Pourtant, nos théâtres d’opéras demeurent frileux à monter
une production de Pretre Rosso. C’est pourquoi, ce Bajazet
programmé à Montpellier, pour deux dates, dans le cadre du festival de Montpellier et
Radio France est un événement incontournable de cet été. D’autant que
les interprètes, pour une partie, ont enregistré la partition dans une
gravure particulièrement saluée à l’époque de sa sortie (Virgin classics, 2005).

Les
discophiles retrouveront en effet le chef italien, Fabio Biondi et son
orchestre Europa Galante, ainsi que seule voix de la distribution
gravée chez Virgin classics, Vivica Genaux, dans le rôle d’Irene. Souhaitons qu’auprès de ses
nouveaux partenaires à Montpellier, la mezzo canadienne retrouve l’état
de grâce du disque.

Une œuvre de réemplois

Bajazet est
un pasticcio, c’est à dire, une partition composée d’airs anciens, déjà écrits
pour des opéras antérieurs, puisés par Vivaldi, dans son catalogue ou dans celui de
ses contemporains (Hasse, Broschi, Giacomelli).
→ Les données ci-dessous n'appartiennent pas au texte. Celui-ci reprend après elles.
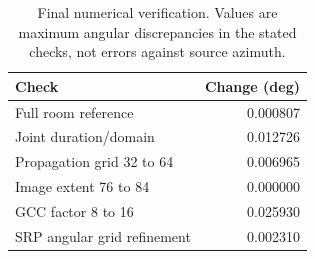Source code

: \begin{table}[t]\centering\small
\caption{Final numerical verification. Values are maximum angular discrepancies in the stated checks, not errors against source azimuth.}
\label{tab:verification}
\begin{tabular}{@{}lr@{}}\toprule
Check & Change (deg)\\\midrule
Full room reference & 0.000807\\
Joint duration/domain & 0.012726\\
Propagation grid 32 to 64 & 0.006965\\
Image extent 76 to 84 & 0.000000\\
GCC factor 8 to 16 & 0.025930\\
SRP angular grid refinement & 0.002310\\
\bottomrule\end{tabular}\end{table}
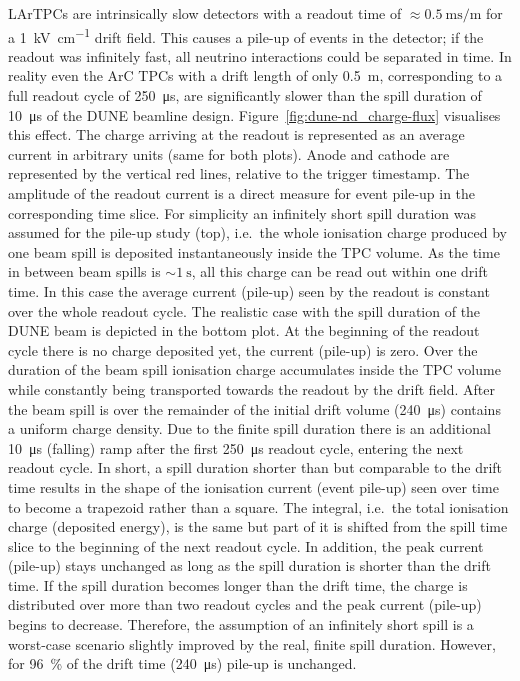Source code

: \documentclass[a4paper]{article}
\begin{document}
LArTPCs are intrinsically slow detectors with a readout time of $\approx \SI{0.5}{\milli\second\per\metre}$ for a \SI{1}{\kilo\volt\per\centi\metre} drift field.
This causes a pile-up of events in the detector; if the readout was infinitely fast, all neutrino interactions could be separated in time.
In reality even the ArC TPCs with a drift length of only \SI{0.5}{\metre}, corresponding to a full readout cycle of \SI{250}{\micro\second}, are significantly slower than the spill duration of \SI{10}{\micro\second} of the DUNE beamline design.
Figure~\ref{fig:dune-nd_charge-flux} visualises this effect.
The charge arriving at the readout is represented as an average current in arbitrary units (same for both plots).
Anode and cathode are represented by the vertical red lines, relative to the trigger timestamp.
The amplitude of the readout current is a direct measure for event pile-up in the corresponding time slice.
For simplicity an infinitely short spill duration was assumed for the pile-up study (top), i.e.\ the whole ionisation charge produced by one beam spill is deposited instantaneously inside the TPC volume.
As the time in between beam spills is $\sim{\SI{1}{\second}}$, all this charge can be read out within one drift time.
In this case the average current (pile-up) seen by the readout is constant over the whole readout cycle.
The realistic case with the spill duration of the DUNE beam is depicted in the bottom plot.
At the beginning of the readout cycle there is no charge deposited yet, the current (pile-up) is zero.
Over the duration of the beam spill ionisation charge accumulates inside the TPC volume while constantly being transported towards the readout by the drift field.
After the beam spill is over the remainder of the initial drift volume (\SI{240}{\micro\second}) contains a uniform charge density.
Due to the finite spill duration there is an additional \SI{10}{\micro\second} (falling) ramp after the first \SI{250}{\micro\second} readout cycle, entering the next readout cycle.
In short, a spill duration shorter than but comparable to the drift time results in the shape of the ionisation current (event pile-up) seen over time to become a trapezoid rather than a square.
The integral, i.e.\ the total ionisation charge (deposited energy), is the same but part of it is shifted from the spill time slice to the beginning of the next readout cycle.
In addition, the peak current (pile-up) stays unchanged as long as the spill duration is shorter than the drift time.
If the spill duration becomes longer than the drift time, the charge is distributed over more than two readout cycles and the peak current (pile-up) begins to decrease.
Therefore, the assumption of an infinitely short spill is a worst-case scenario slightly improved by the real, finite spill duration.
However, for \SI{96}{\percent} of the drift time (\SI{240}{\micro\second}) pile-up is unchanged.
\end{document}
Les mélodies sont
réutilisées, les textes réécrits, comme les recitatifs repensés selon
un ordre et une succession dramatiquement recontruits.
Pour Idaspe, par exemple, le compositeur recycle l’air Nasce rosa lusinghiera, antérieurement composé pour Giustino et Farnace.
Vivaldi a recours
en de multiples occasions à ce principe, qui d’ailleurs est familier à
tous les compositeurs du XVIII ème siècle. La nécessité de présenter à chaque saison des
ouvrages « nouveaux », a certainement inspiré au musicien, le réemploi
de matériau tout aussi efficaces, s’ils sont habilement recyclés.
D’autant plus, s’il s’agit d’airs à succès. A ce titre, pour son Bajazet, Vivaldi fait
mieux que ses autres pasticcios, tels Dorilla in Tempe (1734) ou
Rosmira fedele (1738), oeuvres qui encadrent Bajazet.
Mais Vivaldi entre deux réemplois, subtilement retravaillés pour le respect de la continuité et de la cohérence dramaturgique, écrit des airs nouveaux d’un indicutable souffle tragique, en particulier pour les personnages de Bajazet (Odi, Perfida! puis l’arioso, Verro crudel, spietato...), et d’Asteria (E morto, si tiranno… puis, Svena, uccidi, abbatti atterra…).

Un héros à l’antique

En reprenant le sujet de Bajazet, Vivaldi
s’attaque à un sujet auparavant mis en musique par son maître
Gasparini, en 1711. D’après Tamerlan ou la mort de Bajazet, pièce
écrite par la français Jacques Pradon en 1675, le livret existant de
Piovene évoque l’héroïsme tragique de Bayazid Ier, sultan arrogant,
défiant la puissance des nations européennes, en ayant promis, non sans
provocation, que son cheval mangerait son avoine sur le trône de
Saint-Pierre à Rome. Insulte suprême en ses temps où la guerre contre
les turcs battait son plein. Or l’insolent fut écrasé et fait
prisonnier par un plus fort que lui, Tamerlan, le tyran mongol,
-Timour-Lang, le Seigneur boîteux-, prince cruel et pervers,
incarnation de la barbarie la plus atroce. Ainsi, l’Europe Baroque
confrontée aux Turcs menaçants, trouvait dans l’histoire de Bajazet, la
preuve de la faillibilité et du diabolisme de leurs ennemis.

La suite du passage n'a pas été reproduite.